Misty Rayna Jenkins et al. J Immunol. .

Abstract

A reverse genetics strategy was used to insert the OVA peptide (amino acid sequence SIINFEKL; OVA(257-264)) into the neuraminidase stalk of both the A/PR8 (H1N1) and A/HKx31 (H3N2) influenza A viruses. Initial characterization determined that K(b)OVA257 is presented on targets infected with PR8-OVA and HK-OVA without significantly altering D(b) nucleoprotein (NP)366 presentation. There were similar levels of K(b)OVA257- and D(b)NP366-specific CTL expansion following both primary and secondary intranasal challenge.
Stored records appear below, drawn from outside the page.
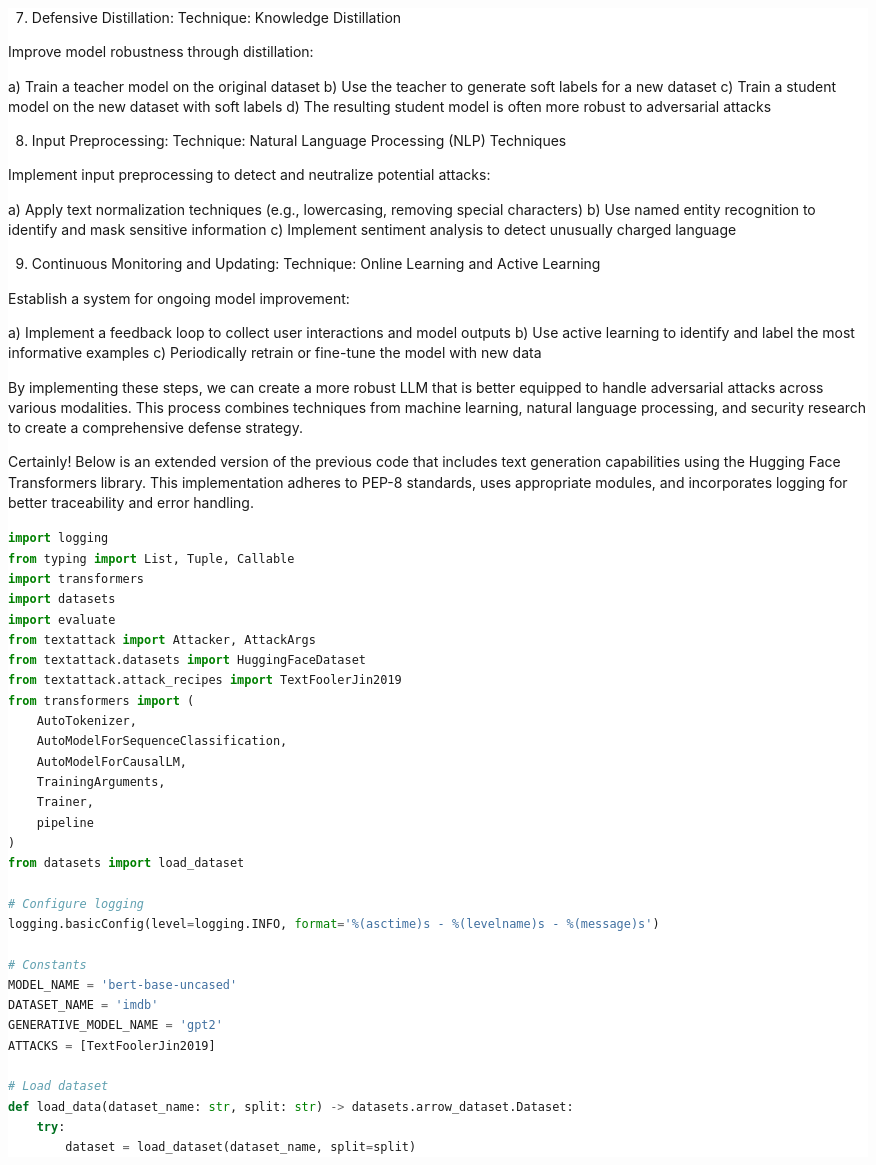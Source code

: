 7. Defensive Distillation:
Technique: Knowledge Distillation

Improve model robustness through distillation:

a) Train a teacher model on the original dataset
b) Use the teacher to generate soft labels for a new dataset
c) Train a student model on the new dataset with soft labels
d) The resulting student model is often more robust to adversarial attacks

8. Input Preprocessing:
Technique: Natural Language Processing (NLP) Techniques

Implement input preprocessing to detect and neutralize potential attacks:

a) Apply text normalization techniques (e.g., lowercasing, removing special characters)
b) Use named entity recognition to identify and mask sensitive information
c) Implement sentiment analysis to detect unusually charged language

9. Continuous Monitoring and Updating:
Technique: Online Learning and Active Learning

Establish a system for ongoing model improvement:

a) Implement a feedback loop to collect user interactions and model outputs
b) Use active learning to identify and label the most informative examples
c) Periodically retrain or fine-tune the model with new data

By implementing these steps, we can create a more robust LLM that is better equipped to handle adversarial attacks across various modalities. This process combines techniques from machine learning, natural language processing, and security research to create a comprehensive defense strategy.

Certainly! Below is an extended version of the previous code that includes text generation capabilities using the Hugging Face Transformers library. This implementation adheres to PEP-8 standards, uses appropriate modules, and incorporates logging for better traceability and error handling.

```python
import logging
from typing import List, Tuple, Callable
import transformers
import datasets
import evaluate
from textattack import Attacker, AttackArgs
from textattack.datasets import HuggingFaceDataset
from textattack.attack_recipes import TextFoolerJin2019
from transformers import (
    AutoTokenizer,
    AutoModelForSequenceClassification,
    AutoModelForCausalLM,
    TrainingArguments,
    Trainer,
    pipeline
)
from datasets import load_dataset

# Configure logging
logging.basicConfig(level=logging.INFO, format='%(asctime)s - %(levelname)s - %(message)s')

# Constants
MODEL_NAME = 'bert-base-uncased'
DATASET_NAME = 'imdb'
GENERATIVE_MODEL_NAME = 'gpt2'
ATTACKS = [TextFoolerJin2019]

# Load dataset
def load_data(dataset_name: str, split: str) -> datasets.arrow_dataset.Dataset:
    try:
        dataset = load_dataset(dataset_name, split=split)
```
Interestingly, while variable, the presence of the immunodominant K(b)OVA257-specific response resulted in diminished D(b) acidic polymerase224- and K(b) basic polymerase subunit 1(703)-, but not D(b)NP366-specific responses and didn't alter endogenous influenza A virus-specific immunodominance hierarchies. However, challenging PR8-OVA-primed mice with HK-OVA via the i.p. route, and thereby limiting Ag dose, led to a reduction in the magnitude of all the influenza A virus-specific responses measured. A similar reduction in CTL response to native epitopes was also seen following primary respiratory HK-OVA infection of mice that received substantial numbers of K(b)OVA257-specific TCR transgenic T cells. Thus, during the course of infection, the generation of individual virus-specific CTL responses is independently regulated. However, in cases in which Ag is limiting, or high precursor frequency, the presence of immunodominant CTL responses can impact on the magnitude of other specific populations. Therefore, depending on both the size of the T cell precursor pool and the mode of Ag presentation, the addition of a major epitope can diminish the size of endogenous, influenza-specific CD8+ T cell responses, although never to the point that these are totally compromised.